What cannot happen is something north of 40 percent of the public opposing a president’s removal. In that scenario, all hell breaks loose. Riots breaks out. People will die. And whatever benefit achieved by the president’s removal will be more than lost in the nation’s streets and neighborhoods.

How do you sell a coup to the people? The conspirators will need a consensus-building leader, a statesman, someone with qualities that transcend party and ideology. Without that person, there is no American coup, just a nationwide melee followed by martial law.

How about Barack Obama? He’s why we are facing this problem to begin with.
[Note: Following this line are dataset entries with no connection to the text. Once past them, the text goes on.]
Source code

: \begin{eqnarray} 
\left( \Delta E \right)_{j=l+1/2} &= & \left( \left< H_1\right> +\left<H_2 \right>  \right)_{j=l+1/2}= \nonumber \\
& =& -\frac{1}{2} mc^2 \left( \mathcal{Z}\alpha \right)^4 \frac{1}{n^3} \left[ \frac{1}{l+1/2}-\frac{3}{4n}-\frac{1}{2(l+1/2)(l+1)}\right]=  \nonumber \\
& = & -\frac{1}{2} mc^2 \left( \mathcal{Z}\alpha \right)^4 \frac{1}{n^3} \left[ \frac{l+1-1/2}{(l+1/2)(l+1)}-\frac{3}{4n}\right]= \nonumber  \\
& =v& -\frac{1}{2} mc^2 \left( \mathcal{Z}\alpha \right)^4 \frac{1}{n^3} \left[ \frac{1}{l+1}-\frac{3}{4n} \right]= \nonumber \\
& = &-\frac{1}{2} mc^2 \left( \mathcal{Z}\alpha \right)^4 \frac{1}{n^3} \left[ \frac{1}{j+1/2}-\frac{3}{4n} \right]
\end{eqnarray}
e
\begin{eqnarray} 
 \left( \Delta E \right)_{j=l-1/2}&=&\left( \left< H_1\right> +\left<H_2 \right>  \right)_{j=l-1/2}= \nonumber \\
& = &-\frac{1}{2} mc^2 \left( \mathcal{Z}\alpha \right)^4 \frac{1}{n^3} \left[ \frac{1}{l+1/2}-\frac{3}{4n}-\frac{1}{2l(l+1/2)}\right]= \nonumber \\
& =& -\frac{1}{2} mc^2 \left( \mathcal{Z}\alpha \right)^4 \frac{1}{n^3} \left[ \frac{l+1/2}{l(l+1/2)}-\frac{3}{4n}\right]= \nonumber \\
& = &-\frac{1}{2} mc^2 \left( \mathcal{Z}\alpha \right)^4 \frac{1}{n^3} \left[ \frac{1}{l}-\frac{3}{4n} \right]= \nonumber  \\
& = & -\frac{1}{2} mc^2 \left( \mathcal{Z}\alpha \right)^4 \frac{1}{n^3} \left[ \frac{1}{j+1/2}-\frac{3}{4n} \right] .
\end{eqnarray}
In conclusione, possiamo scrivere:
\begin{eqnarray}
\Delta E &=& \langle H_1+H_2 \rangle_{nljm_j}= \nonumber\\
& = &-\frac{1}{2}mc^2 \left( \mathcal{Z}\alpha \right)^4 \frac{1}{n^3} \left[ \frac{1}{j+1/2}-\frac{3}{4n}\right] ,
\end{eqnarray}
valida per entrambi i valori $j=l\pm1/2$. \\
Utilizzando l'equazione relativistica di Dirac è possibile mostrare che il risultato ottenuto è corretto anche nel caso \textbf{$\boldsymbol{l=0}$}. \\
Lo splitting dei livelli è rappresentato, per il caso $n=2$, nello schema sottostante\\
How about Michelle Obama? We sort of tried that with Hillary and, well, here we are.

Joe Biden? Only Democrats love Joe Biden, and even most of them don’t.

Oprah? Stop it.

Dwayne “The Rock” Johnson? Maybe. A definite maybe.

As of today, no such person exists. And no American coup will succeed without someone possessing that stature.

So, to instigate an American coup, at some point, sooner rather than later, someone must come riding in (figuratively) on a white horse pledging to unite the partisan factions and return order and decency to the American presidency and political system. When that person arrives, then you can have your coup.

Lastly, an American coup will need to look, as much as possible, like democracy in action. In other words, the only plausible route for a coup is through the specious application of either the Constitution’s Article II (Section 4) or the 25th Amendment.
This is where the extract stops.